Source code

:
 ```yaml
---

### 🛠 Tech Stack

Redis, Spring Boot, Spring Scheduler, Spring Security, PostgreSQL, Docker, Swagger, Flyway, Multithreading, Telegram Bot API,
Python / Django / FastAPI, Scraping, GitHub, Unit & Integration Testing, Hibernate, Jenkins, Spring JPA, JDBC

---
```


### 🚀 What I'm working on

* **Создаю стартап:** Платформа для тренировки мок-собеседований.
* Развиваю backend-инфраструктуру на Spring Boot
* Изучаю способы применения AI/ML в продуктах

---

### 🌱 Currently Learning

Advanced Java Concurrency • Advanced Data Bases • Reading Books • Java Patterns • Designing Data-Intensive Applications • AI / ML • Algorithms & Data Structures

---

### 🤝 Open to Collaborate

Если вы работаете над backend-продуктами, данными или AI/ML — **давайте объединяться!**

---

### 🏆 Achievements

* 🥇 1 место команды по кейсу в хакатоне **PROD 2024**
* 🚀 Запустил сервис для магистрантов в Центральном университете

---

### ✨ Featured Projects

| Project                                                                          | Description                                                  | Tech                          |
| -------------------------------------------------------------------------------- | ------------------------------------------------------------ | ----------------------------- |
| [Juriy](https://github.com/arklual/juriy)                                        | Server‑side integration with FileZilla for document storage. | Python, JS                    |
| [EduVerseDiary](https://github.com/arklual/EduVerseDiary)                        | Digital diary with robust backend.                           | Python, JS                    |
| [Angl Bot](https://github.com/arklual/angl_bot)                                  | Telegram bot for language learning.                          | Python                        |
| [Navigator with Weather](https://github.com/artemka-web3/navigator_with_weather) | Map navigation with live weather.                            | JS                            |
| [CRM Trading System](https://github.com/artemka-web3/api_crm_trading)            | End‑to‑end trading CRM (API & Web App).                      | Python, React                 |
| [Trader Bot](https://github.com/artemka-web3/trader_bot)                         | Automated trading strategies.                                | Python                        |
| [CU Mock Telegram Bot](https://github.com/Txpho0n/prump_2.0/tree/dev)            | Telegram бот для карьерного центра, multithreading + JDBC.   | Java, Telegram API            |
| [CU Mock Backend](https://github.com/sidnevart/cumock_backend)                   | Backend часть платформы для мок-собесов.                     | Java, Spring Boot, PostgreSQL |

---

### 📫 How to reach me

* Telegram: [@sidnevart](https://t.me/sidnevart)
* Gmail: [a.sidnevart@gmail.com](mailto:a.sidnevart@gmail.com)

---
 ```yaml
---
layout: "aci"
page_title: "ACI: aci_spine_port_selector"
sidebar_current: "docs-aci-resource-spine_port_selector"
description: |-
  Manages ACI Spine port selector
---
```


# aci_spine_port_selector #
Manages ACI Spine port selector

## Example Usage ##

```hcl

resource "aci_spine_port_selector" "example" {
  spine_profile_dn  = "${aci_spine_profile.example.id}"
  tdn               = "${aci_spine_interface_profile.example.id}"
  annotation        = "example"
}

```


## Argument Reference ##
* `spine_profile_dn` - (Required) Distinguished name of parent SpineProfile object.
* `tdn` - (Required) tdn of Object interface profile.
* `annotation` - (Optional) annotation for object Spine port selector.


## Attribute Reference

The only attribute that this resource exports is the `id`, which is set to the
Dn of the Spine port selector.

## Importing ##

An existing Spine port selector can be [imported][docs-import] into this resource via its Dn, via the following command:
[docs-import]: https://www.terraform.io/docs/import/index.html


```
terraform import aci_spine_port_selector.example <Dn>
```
########################################
From the records above, quote only the lines running from the line with "Если вы работаете" to the line with "Map navigation with", both lines included.

* _Result_:
Если вы работаете над backend-продуктами, данными или AI/ML — **давайте объединяться!**

---

### 🏆 Achievements

* 🥇 1 место команды по кейсу в хакатоне **PROD 2024**
* 🚀 Запустил сервис для магистрантов в Центральном университете

---

### ✨ Featured Projects

| Project                                                                          | Description                                                  | Tech                          |
| -------------------------------------------------------------------------------- | ------------------------------------------------------------ | ----------------------------- |
| [Juriy](https://github.com/arklual/juriy)                                        | Server‑side integration with FileZilla for document storage. | Python, JS                    |
| [EduVerseDiary](https://github.com/arklual/EduVerseDiary)                        | Digital diary with robust backend.                           | Python, JS                    |
| [Angl Bot](https://github.com/arklual/angl_bot)                                  | Telegram bot for language learning.                          | Python                        |
| [Navigator with Weather](https://github.com/artemka-web3/navigator_with_weather) | Map navigation with live weather.                            | JS                            |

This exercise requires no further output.